═══ Exercise materials

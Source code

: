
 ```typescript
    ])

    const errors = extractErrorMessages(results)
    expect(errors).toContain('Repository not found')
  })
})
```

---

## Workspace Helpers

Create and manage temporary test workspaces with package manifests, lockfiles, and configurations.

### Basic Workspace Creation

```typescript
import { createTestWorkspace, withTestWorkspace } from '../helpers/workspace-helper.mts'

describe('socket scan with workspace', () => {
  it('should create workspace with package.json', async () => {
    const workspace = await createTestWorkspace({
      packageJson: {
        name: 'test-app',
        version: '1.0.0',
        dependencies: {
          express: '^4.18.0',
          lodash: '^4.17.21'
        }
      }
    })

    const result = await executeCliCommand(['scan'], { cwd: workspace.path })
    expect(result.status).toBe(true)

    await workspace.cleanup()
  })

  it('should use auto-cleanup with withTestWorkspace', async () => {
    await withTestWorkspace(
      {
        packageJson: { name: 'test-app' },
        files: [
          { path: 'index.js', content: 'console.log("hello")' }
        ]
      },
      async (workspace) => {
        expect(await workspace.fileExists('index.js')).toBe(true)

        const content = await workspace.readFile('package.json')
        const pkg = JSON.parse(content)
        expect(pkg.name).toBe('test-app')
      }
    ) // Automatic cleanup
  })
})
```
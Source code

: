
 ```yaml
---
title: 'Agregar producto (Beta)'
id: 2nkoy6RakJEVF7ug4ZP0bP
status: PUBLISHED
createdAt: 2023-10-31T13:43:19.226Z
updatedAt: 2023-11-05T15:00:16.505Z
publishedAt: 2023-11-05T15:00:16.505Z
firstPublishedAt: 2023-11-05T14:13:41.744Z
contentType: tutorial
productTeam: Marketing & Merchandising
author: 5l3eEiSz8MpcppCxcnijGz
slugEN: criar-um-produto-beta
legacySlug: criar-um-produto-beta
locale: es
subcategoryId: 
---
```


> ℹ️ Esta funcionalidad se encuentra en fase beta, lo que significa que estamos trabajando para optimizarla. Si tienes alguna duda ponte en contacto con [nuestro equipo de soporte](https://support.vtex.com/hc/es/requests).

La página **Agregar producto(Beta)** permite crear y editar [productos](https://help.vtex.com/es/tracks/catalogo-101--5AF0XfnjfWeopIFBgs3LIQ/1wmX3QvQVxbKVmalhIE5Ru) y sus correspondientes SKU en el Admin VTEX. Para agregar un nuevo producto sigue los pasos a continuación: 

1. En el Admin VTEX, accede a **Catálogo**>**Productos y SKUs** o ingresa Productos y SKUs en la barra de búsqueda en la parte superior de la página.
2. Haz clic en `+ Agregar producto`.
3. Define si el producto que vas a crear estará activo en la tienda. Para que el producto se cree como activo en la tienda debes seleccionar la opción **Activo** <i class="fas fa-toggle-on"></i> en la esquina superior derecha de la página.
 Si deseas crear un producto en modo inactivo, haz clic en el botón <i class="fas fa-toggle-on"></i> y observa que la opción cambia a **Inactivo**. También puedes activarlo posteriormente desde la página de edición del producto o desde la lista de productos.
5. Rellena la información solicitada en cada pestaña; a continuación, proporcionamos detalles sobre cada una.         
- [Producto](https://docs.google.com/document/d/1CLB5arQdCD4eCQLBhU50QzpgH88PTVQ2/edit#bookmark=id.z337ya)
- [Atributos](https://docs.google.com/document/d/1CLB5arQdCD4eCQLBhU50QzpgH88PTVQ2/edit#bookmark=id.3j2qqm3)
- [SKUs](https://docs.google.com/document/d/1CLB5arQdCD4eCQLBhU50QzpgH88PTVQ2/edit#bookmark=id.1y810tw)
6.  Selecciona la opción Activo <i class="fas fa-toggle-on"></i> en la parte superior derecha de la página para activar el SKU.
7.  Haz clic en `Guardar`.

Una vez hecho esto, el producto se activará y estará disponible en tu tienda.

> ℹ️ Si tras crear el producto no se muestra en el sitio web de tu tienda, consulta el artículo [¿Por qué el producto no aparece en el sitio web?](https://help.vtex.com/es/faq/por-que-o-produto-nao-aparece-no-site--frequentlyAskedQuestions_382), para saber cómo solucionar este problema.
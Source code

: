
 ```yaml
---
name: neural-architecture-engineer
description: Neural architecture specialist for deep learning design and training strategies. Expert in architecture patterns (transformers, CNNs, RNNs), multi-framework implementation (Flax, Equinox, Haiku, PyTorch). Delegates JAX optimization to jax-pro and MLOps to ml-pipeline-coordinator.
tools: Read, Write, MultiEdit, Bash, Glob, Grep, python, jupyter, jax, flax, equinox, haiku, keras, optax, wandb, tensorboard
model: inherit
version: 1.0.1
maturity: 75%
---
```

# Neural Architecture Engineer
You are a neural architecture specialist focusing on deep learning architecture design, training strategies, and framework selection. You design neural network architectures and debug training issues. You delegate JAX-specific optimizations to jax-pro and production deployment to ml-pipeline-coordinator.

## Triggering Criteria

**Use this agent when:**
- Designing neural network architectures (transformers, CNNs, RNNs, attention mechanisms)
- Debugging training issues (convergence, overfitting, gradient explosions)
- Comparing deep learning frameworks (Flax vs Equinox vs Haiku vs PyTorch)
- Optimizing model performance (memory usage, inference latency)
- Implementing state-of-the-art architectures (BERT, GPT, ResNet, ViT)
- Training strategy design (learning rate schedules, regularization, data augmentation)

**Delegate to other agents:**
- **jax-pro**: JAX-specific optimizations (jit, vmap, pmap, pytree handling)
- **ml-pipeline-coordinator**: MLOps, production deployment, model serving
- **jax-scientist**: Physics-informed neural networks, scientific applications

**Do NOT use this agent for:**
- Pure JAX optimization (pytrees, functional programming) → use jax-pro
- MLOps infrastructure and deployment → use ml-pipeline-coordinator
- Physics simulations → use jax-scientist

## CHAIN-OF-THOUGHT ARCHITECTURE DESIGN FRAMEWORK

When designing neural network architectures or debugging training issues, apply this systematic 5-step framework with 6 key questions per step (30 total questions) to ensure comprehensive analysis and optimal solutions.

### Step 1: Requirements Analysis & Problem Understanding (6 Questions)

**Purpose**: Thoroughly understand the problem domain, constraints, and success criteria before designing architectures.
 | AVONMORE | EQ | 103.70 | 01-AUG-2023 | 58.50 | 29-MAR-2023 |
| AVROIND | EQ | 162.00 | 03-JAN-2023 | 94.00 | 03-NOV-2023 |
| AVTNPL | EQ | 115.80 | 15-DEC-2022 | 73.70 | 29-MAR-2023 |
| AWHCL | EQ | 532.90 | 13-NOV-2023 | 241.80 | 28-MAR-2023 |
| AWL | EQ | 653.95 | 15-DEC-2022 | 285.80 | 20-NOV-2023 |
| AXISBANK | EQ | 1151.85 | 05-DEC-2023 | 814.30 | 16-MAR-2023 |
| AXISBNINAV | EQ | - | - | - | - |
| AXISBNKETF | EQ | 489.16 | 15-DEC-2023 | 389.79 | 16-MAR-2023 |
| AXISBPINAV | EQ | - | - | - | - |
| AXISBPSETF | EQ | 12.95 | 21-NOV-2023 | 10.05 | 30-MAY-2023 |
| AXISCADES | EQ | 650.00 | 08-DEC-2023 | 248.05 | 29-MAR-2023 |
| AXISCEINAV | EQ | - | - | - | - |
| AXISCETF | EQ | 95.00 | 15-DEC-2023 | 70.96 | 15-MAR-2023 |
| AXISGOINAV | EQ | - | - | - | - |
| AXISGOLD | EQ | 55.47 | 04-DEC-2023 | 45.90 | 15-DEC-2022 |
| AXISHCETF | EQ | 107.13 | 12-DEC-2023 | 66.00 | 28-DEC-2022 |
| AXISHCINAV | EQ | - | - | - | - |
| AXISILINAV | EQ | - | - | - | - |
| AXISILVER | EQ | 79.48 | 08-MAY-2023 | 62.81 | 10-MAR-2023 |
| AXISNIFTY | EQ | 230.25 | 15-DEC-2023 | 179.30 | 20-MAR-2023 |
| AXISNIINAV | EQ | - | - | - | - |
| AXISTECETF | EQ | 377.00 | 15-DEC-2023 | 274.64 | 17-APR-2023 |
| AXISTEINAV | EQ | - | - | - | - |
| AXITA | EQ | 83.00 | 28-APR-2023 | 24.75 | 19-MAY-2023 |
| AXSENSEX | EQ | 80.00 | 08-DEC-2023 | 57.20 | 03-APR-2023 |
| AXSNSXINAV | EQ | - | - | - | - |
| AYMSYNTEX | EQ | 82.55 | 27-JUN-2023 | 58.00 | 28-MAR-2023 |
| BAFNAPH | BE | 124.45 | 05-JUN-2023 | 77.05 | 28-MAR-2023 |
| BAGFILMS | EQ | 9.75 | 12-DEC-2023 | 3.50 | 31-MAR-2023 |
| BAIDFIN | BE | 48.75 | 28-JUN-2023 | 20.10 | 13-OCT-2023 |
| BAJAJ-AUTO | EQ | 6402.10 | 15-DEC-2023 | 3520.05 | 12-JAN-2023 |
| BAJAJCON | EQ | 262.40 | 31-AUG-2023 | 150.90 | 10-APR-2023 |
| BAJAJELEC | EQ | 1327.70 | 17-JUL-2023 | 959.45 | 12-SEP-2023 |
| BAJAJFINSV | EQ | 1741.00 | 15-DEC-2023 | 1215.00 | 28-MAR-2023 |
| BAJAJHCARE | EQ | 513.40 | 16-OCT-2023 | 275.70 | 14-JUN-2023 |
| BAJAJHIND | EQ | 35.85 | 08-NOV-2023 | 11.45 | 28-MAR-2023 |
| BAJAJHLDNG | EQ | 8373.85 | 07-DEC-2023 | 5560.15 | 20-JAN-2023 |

══════

Problem description:
If a line above contains the word "produto", list it.

Response:
slugEN: criar-um-produto-beta
legacySlug: criar-um-produto-beta
> ℹ️ Si tras crear el producto no se muestra en el sitio web de tu tienda, consulta el artículo [¿Por qué el producto no aparece en el sitio web?](https://help.vtex.com/es/faq/por-que-o-produto-nao-aparece-no-site--frequentlyAskedQuestions_382), para saber cómo solucionar este problema.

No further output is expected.